= Hiyya b. Abin Naggara =

Rav Hiyya bar Abin Naggara (or Hiyya bar Abin, or Hiyya ben Abin; other uses: instead of "Abin" - "Avin"; Hebrew: רב חייא בר אבין) was a Babylonian rabbi of the fourth generation of amoraim.

He was the son of R. Abin Naggara, who likely worked as a carpenter (Naggara = "the carpenter"), and who came from Nerash or Nerus (נרשאה) in Babylonia. It is said that Rav Huna once passed the door of R. Abin and, when seeing the house lit by Shabbat candles, remarked that "Two great men will issue hence", since it is stated that "He who habitually practises [the lighting of] the lamp will possess scholarly sons". Indeed, he then had two scholarly sons: Idi and Hiyya.

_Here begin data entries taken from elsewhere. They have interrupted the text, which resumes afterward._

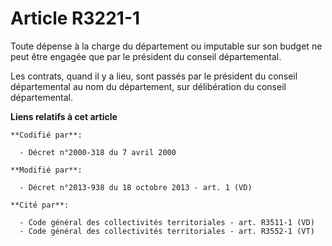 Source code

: # Article R3221-1

Toute dépense à la charge du département ou imputable sur son budget ne peut être engagée que par le président du conseil
départemental. 

Les contrats, quand il y a lieu, sont passés par le président du conseil départemental au nom du département, sur
délibération du conseil départemental.

**Liens relatifs à cet article**

	**Codifié par**:

	  - Décret n°2000-318 du 7 avril 2000

	**Modifié par**:

	  - Décret n°2013-938 du 18 octobre 2013 - art. 1 (VD)

	**Cité par**:

	  - Code général des collectivités territoriales - art. R3511-1 (VD)
	  - Code général des collectivités territoriales - art. R3552-1 (VT)

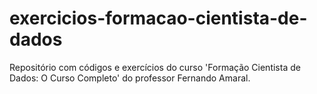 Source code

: # exercicios-formacao-cientista-de-dados
Repositório com códigos e exercícios do curso 'Formação Cientista de Dados: O Curso Completo' do professor Fernando Amaral.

He acquired his Torah knowledge from R. Amram, reported statements in his name, and also studied under Rav Huna and Rav Chisda along with his brother. He also reported statements both in the name of Rav and Samuel of Nehardea. He spent a period of time in the Land of Israel, where he studied Torah under R. Yochanan bar Nafcha. During this period, he heard some teachings of the rabbis of Israel, and later reported them in their name.